Probate courts have broad discretion about how to handle the cases they consider. Especially when it comes to guardianship and conservatorship, the probate judge usually has considerable latitude about how to proceed. It is essential, however, that the probate judge recognize that he or she must give the litigants their due process — the rules must be followed.

Due process in probate court

Last week we wrote about a due process issue that arose in the Colorado Court of Appeals. This week we read a story that is surprisingly similar, this time from the Maine Supreme Court. Both address some of the requirements of due process in guardianship and conservatorship cases.

In last week’s case, the probate judge had three competing petitions for guardianship of a man who was clearly incapacitated. Rather than decide among the presented options, the judge decided to appoint a local agency she knew would do a good job.

When relatives appealed the agency’s appointment, the appellate court agreed that there was an additional requirement. It was not improper to appoint the agency — they might well be the best choice. What was improper was to make the appointment without utilizing the process for appointment of a guardian. The appellate court sent the case back for further proceedings. The probate judge was ordered to have a court investigator evaluate the new candidate before the agency could be appointed.

The similar Maine case

This week we saw a surprisingly similar case out of Maine — with an identical result. Two competing petitions had been filed for guardianship of Patricia, an elderly Maine woman. Her stepson filed the initial petition, and her two out-of-state sons filed an objection and sought their own appointment as guardians.

At the hearing, the probate judge decided that it would be best for Patricia if her sons did not act as guardian (the stepson had by that time withdrawn his request). The probate judge appointed two caretakers who had been hired by the sons to oversee Patricia’s care.

Patricia’s sons appealed. They argued that they had priority for appointment as guardians, and the probate court should have appointed them. They also argued that the probate judge should not have appointed the caretakers because they had not filed a petition seeking their appointment, or gone through the process mandated by Maine law for appointment of a guardian.

Maine’s Supreme Court agrees — sort of

The Supreme Court of Maine issued its ruling on the case last week. As with the similar Colorado case, the high court of Maine agreed that guardianship proceedings should follow the process set out by statute — the process, in fact, to which Patricia was entitled.
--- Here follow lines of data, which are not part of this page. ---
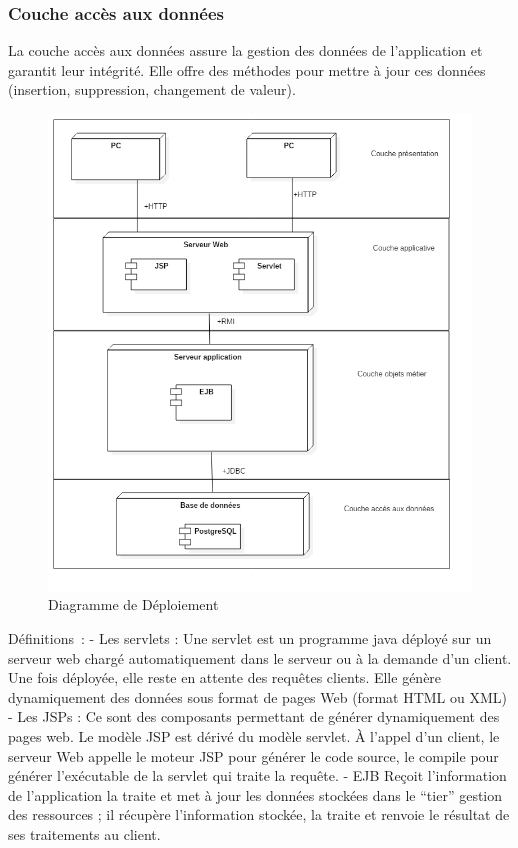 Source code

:\documentclass[a4paper, title]{report}
\let\oldparagraph\subsubsection
\renewcommand{\subsubsection}[1]{\oldparagraph{#1}\mbox{}}
\begin{document}
\subsubsection{Couche accès aux données}\label{couche-acces-donnees}

La couche accès aux données assure la gestion des données de
l'application et garantit leur intégrité. Elle offre des méthodes pour
mettre à jour ces données (insertion, suppression, changement de
valeur).

\begin{figure}
\centering
\includegraphics{Images/Architecture.png}
\caption{Diagramme de Déploiement}
\end{figure}

Définitions~: - Les servlets : Une servlet est un programme java déployé
sur un serveur web chargé automatiquement dans le serveur ou à la
demande d'un client. Une fois déployée, elle reste en attente des
requêtes clients. Elle génère dynamiquement des données sous format de
pages Web (format HTML ou XML) - Les JSPs : Ce sont des composants
permettant de générer dynamiquement des pages web. Le modèle JSP est
dérivé du modèle servlet. À l'appel d'un client, le serveur Web appelle
le moteur JSP pour générer le code source, le compile pour générer
l'exécutable de la servlet qui traite la requête. - EJB Reçoit
l'information de l'application la traite et met à jour les données
stockées dans le ``tier'' gestion des ressources ; il récupère
l'information stockée, la traite et renvoie le résultat de ses
traitements au client.
\end{document}
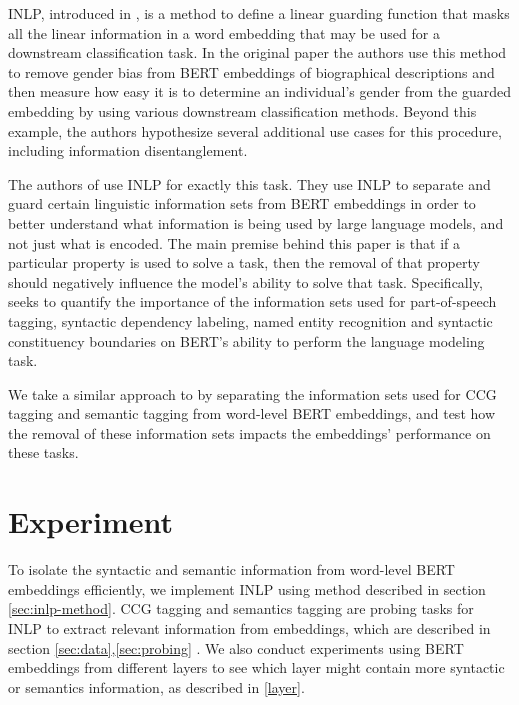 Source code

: \documentclass[11pt,a4paper]{article}
\begin{document}
INLP, introduced in \citealp{inlp}, is a method to define a linear guarding function that masks all the linear information in a word embedding that may be used for a downstream classification task. In the original paper the authors use this method to remove gender bias from BERT embeddings of biographical descriptions and then measure how easy it is to determine an individual's gender from the guarded embedding by using various downstream classification methods. Beyond this example, the authors hypothesize several additional use cases for this procedure, including information disentanglement.

The authors of \citealp{amnesia} use INLP for exactly this task. They use INLP to separate and guard certain linguistic information sets from BERT embeddings in order to better understand what information is being used by large language models, and not just what is encoded. The main premise behind this paper is that if a particular property is used to solve a task, then the removal of that property should negatively influence the model's ability to solve that task. Specifically, \citealp{amnesia} seeks to quantify the importance of the information sets used for part-of-speech tagging, syntactic dependency labeling, named entity recognition and syntactic constituency boundaries on BERT's ability to perform the language modeling task.

We take a similar approach to \citealp{amnesia} by separating the information sets used for CCG tagging and semantic tagging from word-level BERT embeddings, and test how the removal of these information sets impacts the embeddings' performance on these tasks.



\section{Experiment}
\label{sec:method}


To isolate the syntactic and semantic information from word-level BERT embeddings efficiently, we implement INLP using method described in section \ref{sec:inlp-method}. CCG tagging and semantics tagging are probing tasks for INLP to extract relevant information from embeddings, which are described in section \ref{sec:data},\ref{sec:probing} . %
 We also conduct experiments using BERT embeddings from different layers to see which layer might contain more syntactic or semantics information, as described in \ref{layer}. %
\end{document}

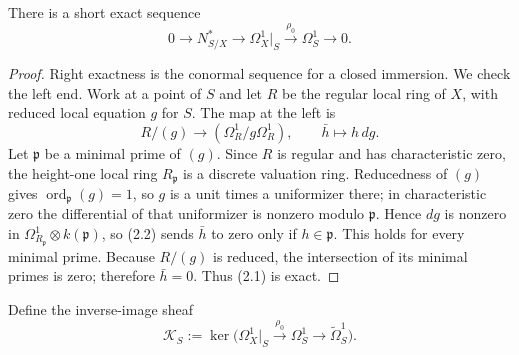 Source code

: \begin{lemma}
\label{lem:conormal}
There is a short exact sequence
\[
0\longrightarrow N^*_{S/X}\longrightarrow \Omega^1_X|_S
\xrightarrow{\rho_0}\Omega^1_S\longrightarrow0.
\tag{2.1}
\]
\end{lemma}

\begin{proof}
Right exactness is the conormal sequence for a closed immersion.  We check
the left end.  Work at a point of $S$ and let $R$ be the regular local ring
of $X$, with reduced local equation $g$ for $S$.  The map at the left is
\[
 R/(g)\longrightarrow (\Omega^1_R/g\Omega^1_R),
 \qquad \bar h\longmapsto h\,dg.
 \tag{2.2}
\]
Let $\mathfrak p$ be a minimal prime of $(g)$.  Since $R$ is regular and
has characteristic zero, the height-one local ring $R_{\mathfrak p}$ is a
discrete valuation ring.  Reducedness of $(g)$ gives
$\operatorname{ord}_{\mathfrak p}(g)=1$, so $g$ is a unit times a
uniformizer there; in characteristic zero the differential of that
uniformizer is nonzero modulo $\mathfrak p$.  Hence $dg$ is nonzero in
$\Omega^1_{R_{\mathfrak p}}\otimes k(\mathfrak p)$, so (2.2) sends $\bar h$
to zero only if $h\in\mathfrak p$.  This holds for every minimal prime.
Because $R/(g)$ is reduced, the intersection of its minimal primes is zero;
therefore $\bar h=0$.  Thus (2.1) is exact.
\end{proof}

Define the inverse-image sheaf
\[
 \mathscr K_S:=\ker\bigl(\Omega^1_X|_S\xrightarrow{\rho_0}
 \Omega^1_S\longrightarrow\widetilde\Omega^1_S\bigr).
 \tag{2.3}
\]

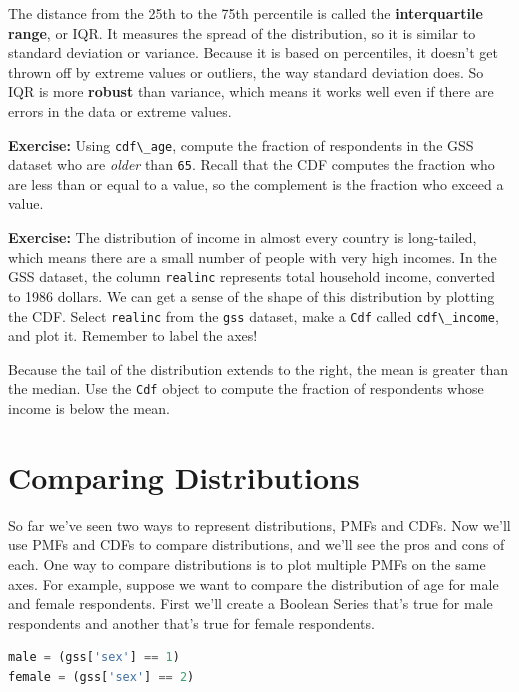 The distance from the 25th to the 75th percentile is called the
\textbf{interquartile range}, or IQR. It measures the spread of the
distribution, so it is similar to standard deviation or variance.
Because it is based on percentiles, it doesn't get thrown off by extreme
values or outliers, the way standard deviation does. So IQR is more
\textbf{robust} than variance, which means it works well even if there
are errors in the data or extreme values.

\textbf{Exercise:} Using \passthrough{\lstinline!cdf\_age!}, compute the
fraction of respondents in the GSS dataset who are \emph{older} than
\passthrough{\lstinline!65!}. Recall that the CDF computes the fraction
who are less than or equal to a value, so the complement is the fraction
who exceed a value.

\textbf{Exercise:} The distribution of income in almost every country is
long-tailed, which means there are a small number of people with very
high incomes. In the GSS dataset, the column
\passthrough{\lstinline!realinc!} represents total household income,
converted to 1986 dollars. We can get a sense of the shape of this
distribution by plotting the CDF. Select
\passthrough{\lstinline!realinc!} from the \passthrough{\lstinline!gss!}
dataset, make a \passthrough{\lstinline!Cdf!} called
\passthrough{\lstinline!cdf\_income!}, and plot it. Remember to label
the axes!

Because the tail of the distribution extends to the right, the mean is
greater than the median. Use the \passthrough{\lstinline!Cdf!} object to
compute the fraction of respondents whose income is below the mean.

\hypertarget{comparing-distributions}{%
\section{Comparing Distributions}\label{comparing-distributions}}

So far we've seen two ways to represent distributions, PMFs and CDFs.
Now we'll use PMFs and CDFs to compare distributions, and we'll see the
pros and cons of each. One way to compare distributions is to plot
multiple PMFs on the same axes. For example, suppose we want to compare
the distribution of age for male and female respondents. First we'll
create a Boolean Series that's true for male respondents and another
that's true for female respondents.

\begin{lstlisting}[language=Python,style=source]
male = (gss['sex'] == 1)
female = (gss['sex'] == 2)
\end{lstlisting}

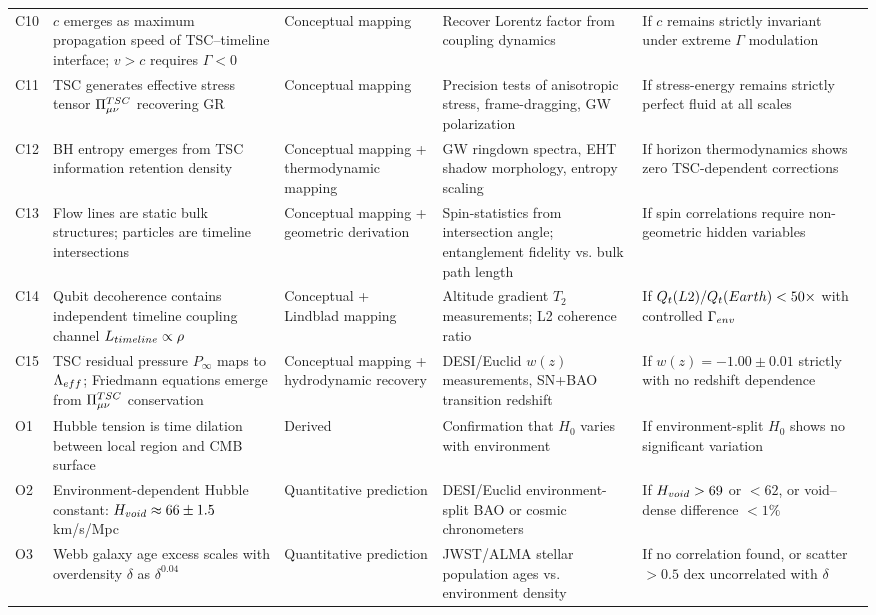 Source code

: \documentclass[11pt,a4paper]{article}
\let\text\relax \let\mathrm\relax \let\mathbf\relax \let\mathcal\relax
\begin{document}
\begin{longtable}{@{} l >{\RaggedRight\arraybackslash}p{4.1cm} >{\RaggedRight\arraybackslash}p{2.0cm} >{\RaggedRight\arraybackslash}p{2.6cm} >{\RaggedRight\arraybackslash}p{3.0cm} @{}}
C10 & $c$ emerges as maximum propagation speed of TSC--timeline interface; $v>c$ requires $\Gamma<0$ & Conceptual mapping & Recover Lorentz factor from coupling dynamics & If $c$ remains strictly invariant under extreme $\Gamma$ modulation \\
C11 & TSC generates effective stress tensor $\Pi_{\mu\nu}^{\text{TSC}}$ recovering GR & Conceptual mapping & Precision tests of anisotropic stress, frame-dragging, GW polarization & If stress-energy remains strictly perfect fluid at all scales \\
C12 & BH entropy emerges from TSC information retention density & Conceptual mapping + thermodynamic mapping & GW ringdown spectra, EHT shadow morphology, entropy scaling & If horizon thermodynamics shows zero TSC-dependent corrections \\
C13 & Flow lines are static bulk structures; particles are timeline intersections & Conceptual mapping + geometric derivation & Spin-statistics from intersection angle; entanglement fidelity vs. bulk path length & If spin correlations require non-geometric hidden variables \\
C14 & Qubit decoherence contains independent timeline coupling channel $\mathcal{L}_{\text{timeline}} \propto \rho$ & Conceptual + Lindblad mapping & Altitude gradient $T_2$ measurements; L2 coherence ratio & If $Q_t(\text{L2})/Q_t(\text{Earth}) < 50\times$ with controlled $\Gamma_{\text{env}}$ \\
C15 & TSC residual pressure $P_\infty$ maps to $\Lambda_{\text{eff}}$; Friedmann equations emerge from $\Pi_{\mu\nu}^{\text{TSC}}$ conservation & Conceptual mapping + hydrodynamic recovery & DESI/Euclid $w(z)$ measurements, SN+BAO transition redshift & If $w(z) = -1.00 \pm 0.01$ strictly with no redshift dependence \\
O1 & Hubble tension is time dilation between local region and CMB surface & Derived & Confirmation that $H_0$ varies with environment & If environment-split $H_0$ shows no significant variation \\
O2 & Environment-dependent Hubble constant: $H_{\text{void}} \approx 66 \pm 1.5$ km/s/Mpc & Quantitative prediction & DESI/Euclid environment-split BAO or cosmic chronometers & If $H_{\text{void}} > 69$ or $< 62$, or void--dense difference $< 1\%$ \\
O3 & Webb galaxy age excess scales with overdensity $\delta$ as $\delta^{0.04}$ & Quantitative prediction & JWST/ALMA stellar population ages vs. environment density & If no correlation found, or scatter $> 0.5$ dex uncorrelated with $\delta$ \\

\end{longtable}
\end{document}
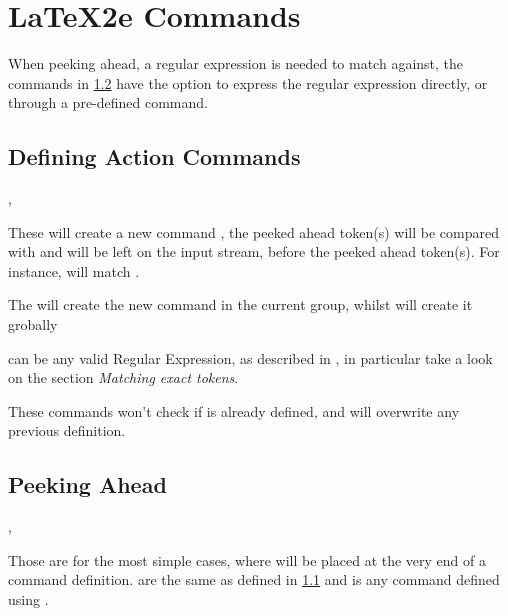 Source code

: \documentclass[10pt]{article}
\begin{document}
\section{LaTeX2e Commands}\label{2e-cmds}
When peeking ahead, a regular expression is needed to match against, the commands in \ref{peek-2e}  
have the option to express the regular expression directly,   or through a pre-defined command.


\subsection{Defining Action Commands}\label{cmd-def-2e}
\begin{codedescribe}{\xpeekSetCmd, \xpeekSetCmdGlobal}
\begin{codesyntax}%
\end{codesyntax}
These will create a new command , the peeked ahead token(s) will be compared with  and  will be left on the input stream, before the peeked ahead token(s). For instance,  will match \tsobj{\begin{envx}}.

The \tsobj{\xpeekSetCmd} will create the new command in the current group, whilst  \tsobj{\xpeekSetCmdGlobal} will create it grobally
\end{codedescribe}
\begin{tsremark}
   can be any valid Regular Expression, as described in \cite{expl3}, in particular take a look on the section \emph{Matching exact tokens}.
\end{tsremark}
\begin{tsremark}
  These commands won't check if  is already defined, and will overwrite any previous definition.
\end{tsremark}


\subsection{Peeking Ahead}\label{peek-2e}

\begin{codedescribe}{\xpeekTokCmd, \xpeekTok}
\begin{codesyntax}%
\end{codesyntax}
Those are for the most simple cases, where \tsobj[code,sep=or]{\xpeekTokCmd,\xpeekTok} will be placed at the very end of a command definition.  are the same as defined in \ref{cmd-def-2e} and  is any command defined using \tsobj[code,sep=or]{\xpeekSetCmd, \xpeekSetCmdGlobal}.
\end{codedescribe}
\end{document}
To be clear, it was Patricia’s “due process” rights at issue. Before appointing someone who might be a better choice, the probate judge should have required that they file a petition, have it served on Patricia, and gone through the procedural steps necessary for appointment. As in the Colorado case, that would include a review by a court-appointed investigator. In Maine, it would require appointment of a guardian ad litem. It also would require the proposed guardian to file a guardianship plan and various reports.

Based on that failure, the Maine Supreme Court vacated the appointment of Patricia’s caretakers as her guardian, and returned the case to the probate court. Presumably, the probate judge will review the status, and consider the written petition filed by the caretakers (assuming that they file a petition). The court investigator and the other parties will then have a chance to ask questions and flesh out the merits of the caretakers’ case.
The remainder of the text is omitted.